» **Try it**: Copy every line of the following data that includes the string "single".
--*--
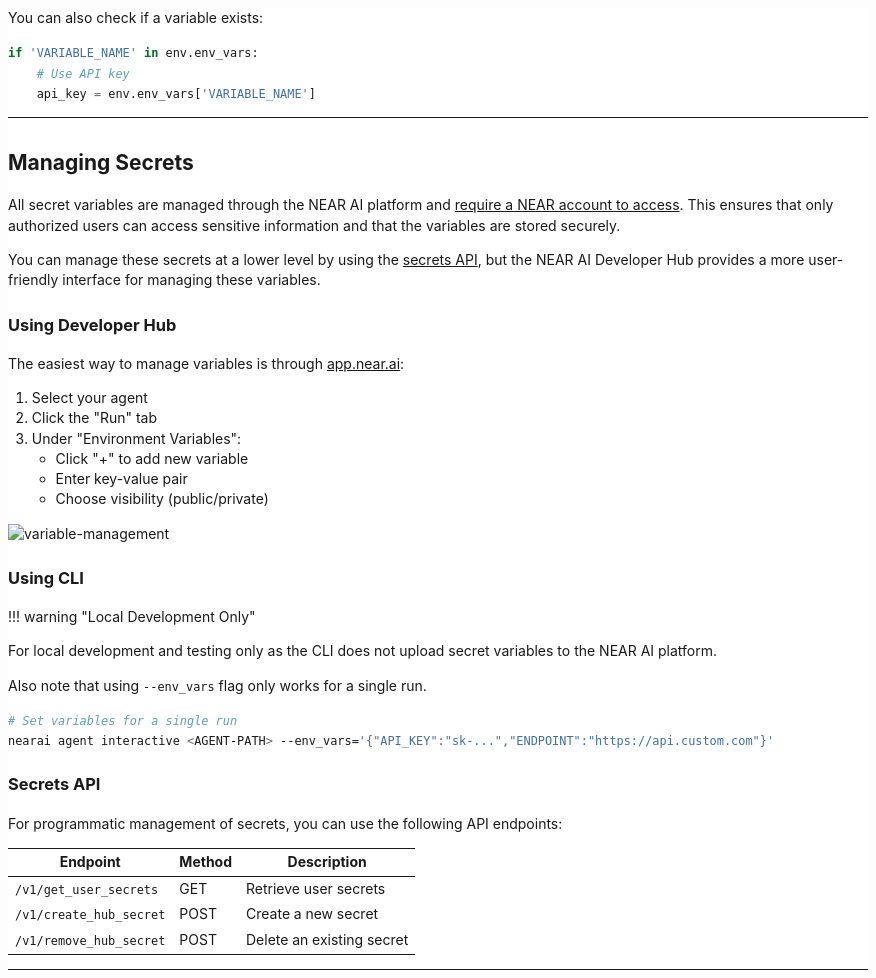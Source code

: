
 ```python

```

You can also check if a variable exists:

```python
if 'VARIABLE_NAME' in env.env_vars:
    # Use API key
    api_key = env.env_vars['VARIABLE_NAME']
```

---


## Managing Secrets

All secret variables are managed through the NEAR AI platform and [require a NEAR account to access](#security-authentication). This ensures that only authorized users can access sensitive information and that the variables are stored securely. 

You can manage these secrets at a lower level by using the [secrets API](#secrets-api), but the NEAR AI Developer Hub provides a more user-friendly interface for managing these variables.

### Using Developer Hub

The easiest way to manage variables is through [app.near.ai](https://app.near.ai):

1. Select your agent
2. Click the "Run" tab
3. Under "Environment Variables":
    - Click "+" to add new variable
    - Enter key-value pair
    - Choose visibility (public/private)

![variable-management](../../assets/agents/secrets.png)

### Using CLI

!!! warning "Local Development Only"

For local development and testing only as the CLI does not upload secret variables to the NEAR AI platform. 

Also note that using `--env_vars` flag only works for a single run.

```bash
# Set variables for a single run
nearai agent interactive <AGENT-PATH> --env_vars='{"API_KEY":"sk-...","ENDPOINT":"https://api.custom.com"}'
```

### Secrets API

For programmatic management of secrets, you can use the following API endpoints:

| Endpoint | Method | Description |
|----------|---------|-------------|
| `/v1/get_user_secrets` | GET | Retrieve user secrets |
| `/v1/create_hub_secret` | POST | Create a new secret |
| `/v1/remove_hub_secret` | POST | Delete an existing secret |

---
--*--
» **Reply to the exercise**:
Also note that using `--env_vars` flag only works for a single run.
# Set variables for a single run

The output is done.